This appears to be a web frontend with authentication for Azure's OpenAI API, wh...

ttul · on Aug 13, 2023

Llama 2 might by some measures be close to GPT 3.5, but it’s nowhere near GPT 4, nor Anthropic Claude 2 or Cohere’s model. The closed source players have the best researchers - they are being paid millions a year with tons of upside - and it’s hard to keep pace with that. My sense is that the foundation model companies have an edge for now and will probably stay a few steps ahead of the open source realm simply for economic reasons.

Over the long run, open source will eventually overtake. Chances are this will happen once the researchers who are making magic happen get their liquidity and can start working for free again out in the open.

nl · on Aug 14, 2023

> The closed source players have the best researchers - they are being paid millions a year with tons of upside - and it’s hard to keep pace with that.

Llama2 came out of Meta's AI group. Meta pays researcher salaries competitive with any other group, and their NLP team is one of the top groups in the world.

For researchers it is increasingly the most attractive industrial lab because they release the research openly.

joenot443 · on Aug 14, 2023

There are L5 engineers with 3 YOE making 900k+ at OpenAI right now. Tough to say what they're paying their PhDs, but I'd imagine it's similarly nutty.

https://www.levels.fyi/companies/openai/salaries/software-en...

FAANG pays exceptionally well (I'd know), but what's being offered at OpenAI is eye-popping, even for SWEs. I think they're trying to dig their moat by absorbing the absolute best of the best.

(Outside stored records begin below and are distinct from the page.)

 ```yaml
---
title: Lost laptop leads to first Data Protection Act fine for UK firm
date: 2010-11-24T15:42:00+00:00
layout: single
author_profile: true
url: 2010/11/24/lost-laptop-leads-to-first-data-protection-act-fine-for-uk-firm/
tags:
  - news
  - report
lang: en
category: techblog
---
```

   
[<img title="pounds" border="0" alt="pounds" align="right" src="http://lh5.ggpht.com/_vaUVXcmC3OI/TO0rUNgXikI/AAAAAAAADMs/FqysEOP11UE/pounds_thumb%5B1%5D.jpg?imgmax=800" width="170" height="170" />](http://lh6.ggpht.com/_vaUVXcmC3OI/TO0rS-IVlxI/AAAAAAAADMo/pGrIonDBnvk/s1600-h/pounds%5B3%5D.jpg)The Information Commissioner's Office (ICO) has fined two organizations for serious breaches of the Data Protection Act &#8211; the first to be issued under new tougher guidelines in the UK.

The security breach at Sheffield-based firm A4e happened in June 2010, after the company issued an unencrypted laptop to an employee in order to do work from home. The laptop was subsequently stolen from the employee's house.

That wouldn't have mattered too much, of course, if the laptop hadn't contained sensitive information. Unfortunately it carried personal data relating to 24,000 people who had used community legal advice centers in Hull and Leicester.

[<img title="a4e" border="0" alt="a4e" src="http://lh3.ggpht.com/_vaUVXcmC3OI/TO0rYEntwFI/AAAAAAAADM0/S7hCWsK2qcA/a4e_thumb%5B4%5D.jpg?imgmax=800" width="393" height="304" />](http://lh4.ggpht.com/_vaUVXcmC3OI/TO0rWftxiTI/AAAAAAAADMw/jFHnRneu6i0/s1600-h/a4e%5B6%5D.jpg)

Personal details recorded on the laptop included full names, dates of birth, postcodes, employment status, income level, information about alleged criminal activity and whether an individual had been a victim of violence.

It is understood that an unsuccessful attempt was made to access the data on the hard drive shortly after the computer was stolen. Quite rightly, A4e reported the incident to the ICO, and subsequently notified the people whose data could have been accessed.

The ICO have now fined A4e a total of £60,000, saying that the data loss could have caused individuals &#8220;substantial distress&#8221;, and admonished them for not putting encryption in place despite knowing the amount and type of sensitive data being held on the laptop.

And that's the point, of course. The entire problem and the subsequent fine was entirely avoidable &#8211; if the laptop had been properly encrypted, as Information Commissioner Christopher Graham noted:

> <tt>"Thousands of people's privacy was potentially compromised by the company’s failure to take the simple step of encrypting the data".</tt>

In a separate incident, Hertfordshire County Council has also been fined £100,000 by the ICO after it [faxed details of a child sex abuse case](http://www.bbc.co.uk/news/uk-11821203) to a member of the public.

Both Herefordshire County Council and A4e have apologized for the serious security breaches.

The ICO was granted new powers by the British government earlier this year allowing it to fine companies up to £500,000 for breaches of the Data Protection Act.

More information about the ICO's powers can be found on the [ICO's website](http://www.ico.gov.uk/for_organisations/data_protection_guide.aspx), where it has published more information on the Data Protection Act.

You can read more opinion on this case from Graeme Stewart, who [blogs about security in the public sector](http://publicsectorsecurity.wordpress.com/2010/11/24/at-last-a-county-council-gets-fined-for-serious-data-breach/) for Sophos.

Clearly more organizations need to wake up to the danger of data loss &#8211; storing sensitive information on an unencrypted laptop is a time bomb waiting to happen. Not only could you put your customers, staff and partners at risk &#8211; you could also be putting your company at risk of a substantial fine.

Ephil012 · on Aug 14, 2023

Most of that is in their equity comp which is quite weird in how it works. So those numbers are highly inflated. The equity is valuable only if you sell it or if OpenAI makes a profit. Selling it might be harder given they're not a public company. On top of that, the profit is capped so there is a limit to how much money can be made from it. So while it's 900k on paper, in reality, it might not be as good as that. https://www.levels.fyi/blog/openai-compensation.html

moneywoes · on Aug 14, 2023

Write it says no results found for l3

jokethrowaway · on Aug 14, 2023

hearsay, but I've heard OpenAI pays significantly more

I agree that Meta hired some amazing researchers so we'll see what the future holds

robertnishihara · on Aug 13, 2023

> Llama 2 might by some measures be close to GPT 3.5, but it’s nowhere near GPT 4

I think you're right about this, and benchmarks we've run at Anyscale support this conclusion [1].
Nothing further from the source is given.